儿茶酚胺类血管加压素是休克治疗的基石。然而,儿茶酚胺有其问题的副作用,这引起了人们对非儿茶酚胺类药物如血管加压素或血管紧张素-II 的日益关注。然而,它们对脓毒症相关的微血管内皮功能障碍(如通透性或炎症)的各自影响仍不清楚。我们研究了儿茶酚胺和其他血管加压素对 Toll 样受体激动剂诱导的微血管内皮通透性和炎症的作用。
大学研究实验室/细胞研究。
来自多个供体的人肺微血管内皮细胞。
在存在或不存在肾上腺素、去甲肾上腺素、血管加压素和血管紧张素-II 的情况下,用 Toll 样受体激动剂(脂多糖、聚[I:C]或三棕榈酰-S-甘油半胱氨酸)处理人肺微血管内皮细胞的汇合单层。通过使用电细胞阻抗传感测量跨内皮电阻来推断通透性,跨内皮电阻的降低与通透性的增加一致。通过免疫荧光显微镜和流式细胞术评估细胞-细胞连接分子的表达。我们定量了 Toll 样受体激动剂处理的人肺微血管内皮细胞上清液中的细胞因子。
肾上腺素和去甲肾上腺素均可改善脂多糖、聚肌苷酸:聚胞苷酸或三棕榈酰-S-甘油半胱氨酸诱导的跨内皮电阻降低,跨内皮电阻降低是内皮通透性的替代物。相比之下,非儿茶酚胺类药物血管加压素和血管紧张素-II 并不影响 Toll 样受体激动剂诱导的跨内皮电阻降低。β1-和β2-肾上腺素能受体拮抗剂降低了儿茶酚胺对跨内皮电阻的作用,而α-肾上腺素能受体拮抗剂则没有。
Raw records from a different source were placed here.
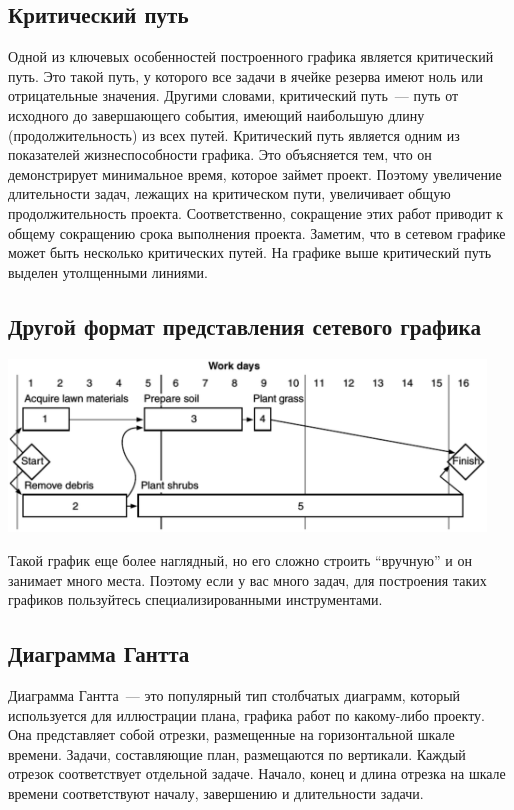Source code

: \documentclass{../../text-style}
\begin{document}
\subsection{Критический путь}

Одной из ключевых особенностей построенного графика является критический путь. Это такой путь, у которого все задачи в ячейке резерва  имеют ноль или отрицательные значения. Другими словами, критический путь~--- путь от исходного до завершающего события, имеющий наибольшую длину (продолжительность) из всех путей. Критический путь является одним из показателей жизнеспособности графика. Это объясняется тем, что он демонстрирует минимальное время, которое займет проект. Поэтому увеличение длительности задач, лежащих на критическом пути, увеличивает общую продолжительность проекта. Соответственно, сокращение этих работ приводит к общему сокращению срока выполнения проекта. Заметим, что в сетевом графике может быть несколько критических путей. На графике выше критический путь выделен утолщенными линиями.

\subsection{Другой формат представления сетевого графика}

\begin{center}
    \includegraphics[width=0.95\textwidth]{otherGraphFormat.png}
\end{center}

Такой график еще более наглядный, но его сложно строить \enquote{вручную} и он занимает много места. Поэтому если у вас много задач, для построения таких графиков пользуйтесь специализированными инструментами.

\subsection{Диаграмма Гантта}

Диаграмма Гантта~--- это популярный тип столбчатых диаграмм, который используется для иллюстрации плана, графика работ по какому-либо проекту. Она представляет собой отрезки, размещенные на горизонтальной шкале времени. Задачи, составляющие план, размещаются по вертикали. Каждый отрезок соответствует отдельной задаче. Начало, конец и длина отрезка на шкале времени соответствуют началу, завершению и длительности задачи.
\end{document}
我们观察到肾上腺素和去甲肾上腺素诱导了肌动蛋白细胞骨架的重排,并使参与黏附连接(血管内皮钙粘蛋白)和紧密连接(闭合蛋白-1)的蛋白的膜表达正常化。尽管对内皮通透性有很大影响,但肾上腺素和去甲肾上腺素并不影响 Toll 样受体激动剂诱导的人肺微血管内皮细胞的存活或白细胞介素-8、白细胞介素-6 或单核细胞趋化蛋白-1(CCL-2)的产生,这表明这些功能与通透性分开调节。
我们的发现表明,肾上腺素或去甲肾上腺素的治疗可强烈降低体外多种 Toll 样受体(Toll 样受体-2、Toll 样受体-3、Toll 样受体-4)激动剂诱导的内皮通透性。我们的研究表明,β1-和β2-肾上腺素能受体均介导肾上腺素和去甲肾上腺素对内皮屏障的稳定作用。